Introducing the intergalactic element into the MCU successfully is top degree of difficulty. If it didn’t work, nothing could go forward. Plus, adding to the risk was castinh relative unknown quantities Hemsworth and Hiddleston, and that paid off big time. And I have to mention: Branagh Factor. I stan.
6 Iron Man
Talk about a movie having to work… Plus, I was just so happy for the world to see Robert Downey, Jr at the height of his powers/start of his reign. Been a fan since his “I know Barry berry well!”

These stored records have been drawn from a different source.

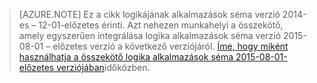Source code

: > [AZURE.NOTE] Ez a cikk logikájának alkalmazások séma verzió 2014-es – 12-01-előzetes érinti. Azt nehezen munkahelyi a összekötő, amely egyszerűen integrálása logika alkalmazások séma verzió 2015-08-01 – előzetes verzió a következő verziójáról. [Íme, hogy miként használhatja a összekötő logika alkalmazások séma 2015-08-01-előzetes verziójában](https://blogs.msdn.microsoft.com/logicapps/2016/02/25/accessing-v1-apis-and-biztalk-apis-from-logic-apps/)időközben. 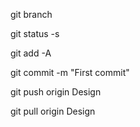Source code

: 
<!-- for checking branch (always Design) -->
git branch

<!-- for checking status of files -->
git status -s   

<!-- for adding changes -->
git add -A

<!-- for commiting changes locally -->
git commit -m "First commit"

<!-- for pushing changes to branch -->
git push origin Design

<!-- if want to pull changes from branch -->
git pull origin Design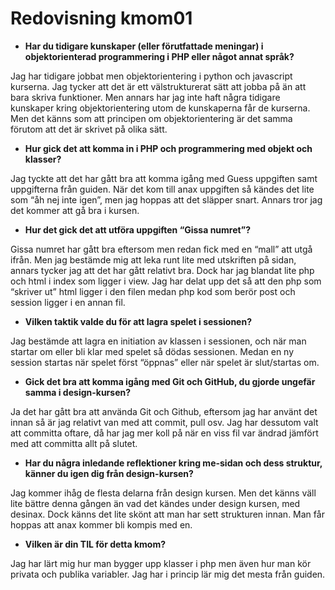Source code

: ---
---
Redovisning kmom01
=========================

- __Har du tidigare kunskaper (eller förutfattade meningar) i objektorienterad programmering i PHP eller något annat språk?__

Jag har tidigare jobbat men objektorientering i python och javascript kurserna. Jag tycker att det är ett välstrukturerat sätt att jobba på än att bara skriva funktioner. Men annars har jag inte haft några tidigare kunskaper kring objektorientering utom de kunskaperna får de kurserna. Men det känns som att principen om objektorientering är det samma förutom att det är skrivet på olika sätt.

- __Hur gick det att komma in i PHP och programmering med objekt och klasser?__

Jag tyckte att det har gått bra att komma igång med Guess uppgiften samt uppgifterna från guiden. När det kom till anax uppgiften så kändes det lite som “åh nej inte igen”, men jag hoppas att det släpper snart. Annars tror jag det kommer att gå bra i kursen.

- __Hur det gick det att utföra uppgiften “Gissa numret”?__

Gissa numret har gått bra eftersom men redan fick med en “mall” att utgå ifrån. Men jag bestämde mig att leka runt lite med utskriften på sidan, annars tycker jag att det har gått relativt bra. Dock har jag blandat lite php och html i index som ligger i view. Jag har delat upp det så att den php som “skriver ut” html ligger i den filen medan php kod som berör post och session ligger i en annan fil.

- __Vilken taktik valde du för att lagra spelet i sessionen?__

Jag bestämde att lagra en initiation av klassen i sessionen, och när man startar om eller bli klar med spelet så dödas sessionen. Medan en ny session startas när spelet först “öppnas” eller när spelet är slut/startas om.

- __Gick det bra att komma igång med Git och GitHub, du gjorde ungefär samma i design-kursen?__

Ja det har gått bra att använda Git och Github, eftersom jag har använt det innan så är jag relativt van med att commit, pull osv. Jag har dessutom valt att committa oftare, då har jag mer koll på när en viss fil var ändrad jämfört med att committa allt på slutet.

- __Har du några inledande reflektioner kring me-sidan och dess struktur, känner du igen dig från design-kursen?__

Jag kommer ihåg de flesta delarna från design kursen. Men det känns väll lite bättre denna gången än vad det kändes under design kursen, med desinax. Dock känns det lite skönt att man har sett strukturen innan. Man får hoppas att anax kommer bli kompis med en.

- __Vilken är din TIL för detta kmom?__

Jag har lärt mig hur man bygger upp klasser i php men även hur man kör privata och publika variabler. Jag har i princip lär mig det mesta från guiden.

7 Captain America: The First Avenger
“I had a date…”
8 Thor: Ragnarok
9 Iron Man 3
10 Guardians of the Galaxy, Vol 1
11 Captain America: Winter Soldier
12 The Avengers
14 Black Panther
15 Thor: The Dark World
16 Captain Marvel
17 Avengers: Age of Ultron
18 Spider-Man: Homecoming
(Saved from the bottom by Michael Keaton!)
19 Iron Man 2
(Consuelo de bobo: Iron Man 2 is infinitely more watchable than a DCEU movie!)
Did not watch:
The Incredible Hulk
Ant-Man and The Wasp
Spider-Man: Far From Home
I love movies. I mean, we all do. Let’s write down which ones are the keepers! (Got it, Facebook overlords! Some additions for the 2014 edition later in the story.
Facebook. September 21st, 2010
Okay, I’ve already done books, then albums and now… movies. Whoever is passing this around is going by… chronological order of invention? In that case, start thinking about your 15 favourite TV shows, 15 favourite websites, 15 favourite video games, 15 favourite phone apps…
Tagged by Tish Valles!
The rules: Don’t take too long to think about it. Fifteen films you’ve seen that will always stick with you. List the first fifteen you can recall in no more than fifteen minutes. Tag fifteen friends, including me, because I’m interested in seeing what films my friends choose.
(To do this, go to your Notes tab on your profile page, paste rules in a new note, cast your fifteen picks, and tag people in the note – upper right hand side.)
1. Manhunter (pictured above, with a sexy William Petersen as Will Graham and Dennis Farina as Agent Jack Crawford) – After being asked several times what “my favourite movie” is, it’s been always been difficult to say just one. So I’ve turned to saying this movie by Michael Mann. It’s not the favourite, but it’s certainly one of my bestest. I explained more here in the original Details Later blog.
2. Miller’s Crossing – “All in all not a bad guy – if looks, brains and personality don’t count.”
3. LA Confidential – Watching this in a movie house was an almost-narcotic, out-of-body experience. (Oh gosh, they should call the cops! Wait — they are the cops!)
4. Infernal Affairs – The Departed? Not a PATCH on this movie. Also an out-of-body experience.
5. The Iron Giant – Ah, 2D animation. You’ll always rule for me. (“I’m not a gun” gets me every. Single. Time)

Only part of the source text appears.